Police responding to the fatal shooting of a Wesleyan University student found a journal with an entry saying "I think it okay to kill Jews and go on a killing spree" and "Kill Johanna. She must Die,"
 
   He is in custody, charged with murder, and she is dead, and it is not because the college campus environment is safer without guns. There is no way of knowing if this young woman might have availed herself of a firearm for personal protection, but on college campuses around the nation, and in the immediate surrounding neighborhoods, guns are frowned upon by the PC set because, as we all know, there is some sort of moral superiority to being a murder victim, rather than a survivor whose attacker is found lying dead because he made a fatal error in the victim selection process.
   And that brings us around to Story #2, from College Place, GA where ten college students were celebrating a birthday party at an off-campus apartment early on May 3 when two thugs came crashing in. One of these gentlemen was later identified by police as 23-year-old Calvin Lavant Jr., and he will not be doing home invasion robberies anymore.
   According to the Atlanta Journal-Constitution, Lavant and another man first took wallets and cell phones from their intended victims. They then separated with men from the women. According to WSBT News, as Lavant was moving the women into another room, his companion reportedly asked “how many bullets” he had. His reply was that “he had enough.”
   What Lavant didn’t have was bullet-proof clothing. One of the men reached into a backpack and pulled his handgun and opened fire. The other thug ran off, and when the armed student rushed into the other room, he found Lavant evidently preparing to rape his girlfriend. He fired at Lavant, who jumped out of a window. He made it to another part of the apartment complex before he dropped dead.
 

They just came in and separated the men from the women and said, ‘Give me your wallets and cell phones…The other guy asked how many (bullets) he had. He said he had enough,” said Bailey.

 
   One of the women was wounded in the exchange of gunfire, but she will recover, and she had not been raped or murdered.

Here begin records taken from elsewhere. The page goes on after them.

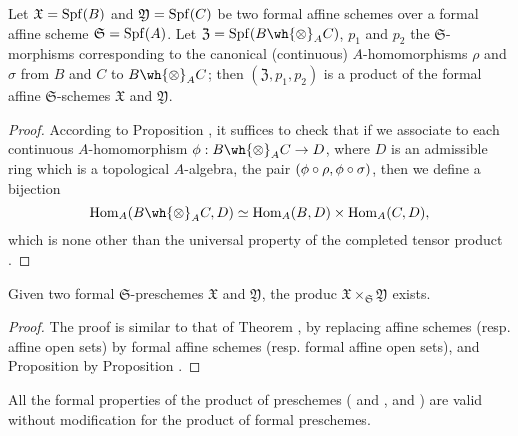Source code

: \begin{prop}[10.7.2]
\label{1.10.7.2}
Let $\mathfrak{X}=\operatorname{Spf}(B)$ and $\mathfrak{Y}=\operatorname{Spf}(C)$ be two formal affine schemes over a formal affine scheme $\mathfrak{S}=\operatorname{Spf}(A)$.
Let $\mathfrak{Z}=\Spf(B\wh{\otimes}_A C)$, $p_1$ and $p_2$ the $\mathfrak{S}$-morphisms corresponding  to the canonical (continuous) $A$-homomorphisms $\rho$ and $\sigma$ from $B$ and $C$ to $B\wh{\otimes}_A C$; then $(\mathfrak{Z},p_1,p_2)$ is a product of the formal affine $\mathfrak{S}$-schemes $\mathfrak{X}$ and $\mathfrak{Y}$.
\end{prop}

\begin{proof}
\label{proof-1.10.7.2}
According to Proposition , it suffices to check that if we associate to each continuous $A$-homomorphism $\vphi:B\wh{\otimes}_A C\to D$, where $D$ is an admissible ring which is a topological $A$-algebra, the pair $(\phi\circ\rho,\phi\circ\sigma)$, then we define a bijection
\[
  \Hom_A(B\wh{\otimes}_A C,D)\isoto\Hom_A(B,D)\times\Hom_A(C,D),
\]
which is none other than the universal property of the completed tensor product .
\end{proof}

\begin{prop}[10.7.3]
\label{1.10.7.3}
Given two formal $\mathfrak{S}$-preschemes $\mathfrak{X}$ and $\mathfrak{Y}$, the produc $\mathfrak{X}\times_\mathfrak{S}\mathfrak{Y}$ exists.
\end{prop}

\begin{proof}
\label{proof-1.10.7.3}
The proof is similar to that of Theorem , by replacing affine schemes (resp. affine open sets) by formal affine schemes (resp. formal affine open sets), and Proposition  by Proposition .
\end{proof}

All the formal properties of the product of preschemes ( and ,  and ) are valid without modification for the product of formal preschemes.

   There are lots of stories like this. Anybody familiar with a string of crimes up in Seattle’s University District should recall the murder of Rebecca Griego two years ago in her office on the University of Washington campus understands how defenseless some students feel.
   Yet college administrators pontificate from their ivory towers that armed students on their campuses would be a very bad thing and distract from the educational process.
   As if being raped, robbed and/or murdered doesn’t.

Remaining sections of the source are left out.